Published online by Cambridge University Press: 06 May 2019
Mass gatherings attended by large crowds are an increasingly common feature of society. In parallel, an increased number of studies have been conducted to identify those variables that are associated with increased medical usage rates.
To identify studies that developed and/or validated a statistical regression model predicting patient presentation rate (PPR) or transfer to hospital rate (TTHR) at mass gatherings.
Prediction modeling studies from 6 databases were retained following systematic searching. Predictors for PPR and/or TTHR that were included in a multivariate regression model were selected for analysis. The GRADE methodology (Grades of Recommendation, Assessment, Development, and Evaluation) was used to assess the quality of evidence.

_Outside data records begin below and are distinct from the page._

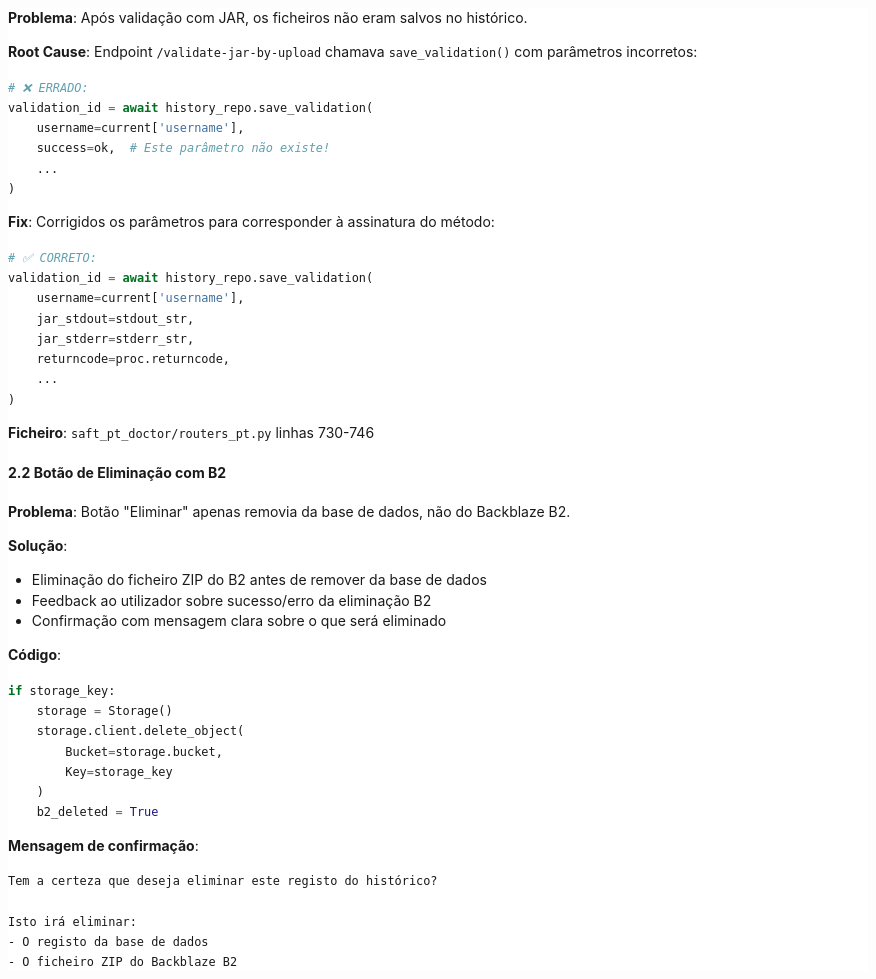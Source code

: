 **Problema**: Após validação com JAR, os ficheiros não eram salvos no histórico.

**Root Cause**: Endpoint `/validate-jar-by-upload` chamava `save_validation()` com parâmetros incorretos:
```python
# ❌ ERRADO:
validation_id = await history_repo.save_validation(
    username=current['username'],
    success=ok,  # Este parâmetro não existe!
    ...
)
```

**Fix**: Corrigidos os parâmetros para corresponder à assinatura do método:
```python
# ✅ CORRETO:
validation_id = await history_repo.save_validation(
    username=current['username'],
    jar_stdout=stdout_str,
    jar_stderr=stderr_str,
    returncode=proc.returncode,
    ...
)
```

**Ficheiro**: `saft_pt_doctor/routers_pt.py` linhas 730-746

#### 2.2 Botão de Eliminação com B2

**Problema**: Botão "Eliminar" apenas removia da base de dados, não do Backblaze B2.

**Solução**:
- Eliminação do ficheiro ZIP do B2 antes de remover da base de dados
- Feedback ao utilizador sobre sucesso/erro da eliminação B2
- Confirmação com mensagem clara sobre o que será eliminado

**Código**:
```python
if storage_key:
    storage = Storage()
    storage.client.delete_object(
        Bucket=storage.bucket,
        Key=storage_key
    )
    b2_deleted = True
```

**Mensagem de confirmação**:
```
Tem a certeza que deseja eliminar este registo do histórico?

Isto irá eliminar:
- O registo da base de dados
- O ficheiro ZIP do Backblaze B2
```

We identified 11 prediction modeling studies with a combined audience of >32 million people in >1500 mass gatherings. Eight cross-sectional studies developed a prediction model in a mixed audience of (spectator) sports events, music concerts, and public exhibitions. Statistically significant variables (p<0.05) to predict PPR and/or TTHR were as follows: accommodation (seated, boundaries, indoor/outdoor, maximum capacity, venue access), type of event, weather conditions (humidity, dew point, heat index), crowd size, day vs night, demographic variables (age/gender), sports event distance, level of competition, free water availability, and specific TTHR-predictive factors (injury status: number of patient presentations, type of injury). The quality of the evidence was considered as low. Three studies externally validated their model against existing models. Two validation studies showed a large underestimation of the predicted patients presentations or transports to hospital (67-81%) whereas one study overestimated these outcomes by 10-28%.
This systematic review identified a comprehensive list of relevant predictors which should be measured to develop and validate future models to predict medical usage at mass gatherings. This will further scientifically underpin more effective pre-event planning and resource provision.